A Cautionary Tale
OUR BELOVED printing industry is forever wrestling with economic uncertainty, while simultaneously marching in the vanguard of one technological revolution after another. Small wonder, then, that users of so-called “conventional” offset technologies have grown particularly adept at the kind of strategic logrolling that is an essential survival skill in this “pushmi-pullyu” business environment.
In 2008, negative economic variables like the housing glut, the mortgage credit crisis, rising oil prices and a looming recession, along with print-positive developments like election-year spending, will have their respective down and up pressures on the offset sector. With the 2008 edition of the annual Offset and Beyond conference slated to kick off in April, Printing Impressions asked a number of leading experts to comment on the challenges affecting the U.S. offset sector’s short- and long-term growth potential.
Print has been decoupled from the nation’s GDP for a few years now, a trend that probably doesn’t bode well for the industry. “At best, we’re entering a period of slow growth and stagnation. At worst, a recession of some duration. To the extent there’s an association,” predicts independent consultant John Zarwan, “the worst is yet to come.” In the face of an already challenging environment, “this trend will be an additional burden a lot of printers will have to carry,” he adds. “You already have ostensibly well-run companies going out of business.”

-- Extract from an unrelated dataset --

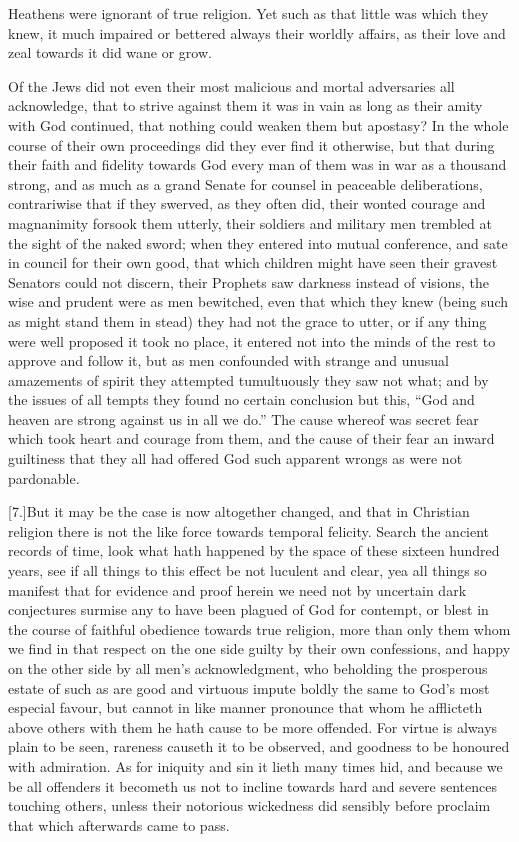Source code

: Heathens were ignorant of true religion. Yet such as that little was which they knew, it much impaired or bettered always their worldly affairs, as their love and zeal towards it did wane or grow.

Of the Jews did not even their most malicious and mortal adversaries all acknowledge, that to strive against them it was in vain as long as their amity with God continued, that nothing could weaken them but apostasy? In the whole course of their own proceedings did they ever find it otherwise, but that during their faith and fidelity towards God every man of them was in war as a thousand strong, and as much as a grand Senate for counsel in peaceable deliberations, contrariwise that if they swerved, as they often did, their wonted courage and magnanimity forsook them utterly, their soldiers and military men trembled at the sight of the naked sword; when they entered into mutual conference, and sate in council for their own good, that which children might have seen their gravest Senators could not discern, their Prophets saw darkness instead of visions, the wise and prudent were as men bewitched, even that which they knew (being such as might stand them in stead) they had not the grace to utter, or if any thing were well proposed it took no place, it entered not into the minds of the rest to approve and follow it, but as men confounded with strange and unusual amazements of spirit they attempted tumultuously they saw not what; and by the issues of all tempts they found no certain conclusion but this, “God and heaven are strong against us in all we do.” The cause whereof was secret fear which took heart and courage from them, and the cause of their fear an inward guiltiness that they all had offered God such apparent wrongs as were not pardonable.

[7.]But it may be the case is now altogether changed, and that in Christian religion there is not the like force towards  temporal felicity.
 Search the ancient records of time, look what hath happened by the space of these sixteen hundred years, see if all things to this effect be not luculent and clear, yea all things so manifest that for evidence and proof herein we need not by uncertain dark conjectures surmise any to have been plagued of God for contempt, or blest in the course of faithful obedience towards true religion, more than only them whom we find in that respect on the one side guilty by their own confessions, and happy on the other side by all men’s acknowledgment, who beholding the prosperous estate of such as are good and virtuous impute boldly the same to God’s most especial favour, but cannot in like manner pronounce that whom he afflicteth above others with them he hath cause to be more offended. For virtue is always plain to be seen, rareness causeth it to be observed, and goodness to be honoured with admiration. As for iniquity and sin it lieth many times hid, and because we be all offenders it becometh us not to incline towards hard and severe sentences touching others, unless their notorious wickedness did sensibly before proclaim that which afterwards came to pass.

As a result, warns Bill McLauchlan, senior technical consultant of web press operations for PIA/GATF, “medium- and large-sized printers will be extremely cautious with their businesses in the coming year. The small-sized printer will find it tough going, due to competition.”
Should the country fall into outright recession, adds Richard Holliday of 3P Inc., offset’s ongoing loss of market share to VDP or masterless digital printing could be further eroded by sheer economics, despite its inherent quality advantages. In the longer term, however, “offset should grow with the economy (in line with) increasing economic freedom and development in overseas markets,” Holliday believes.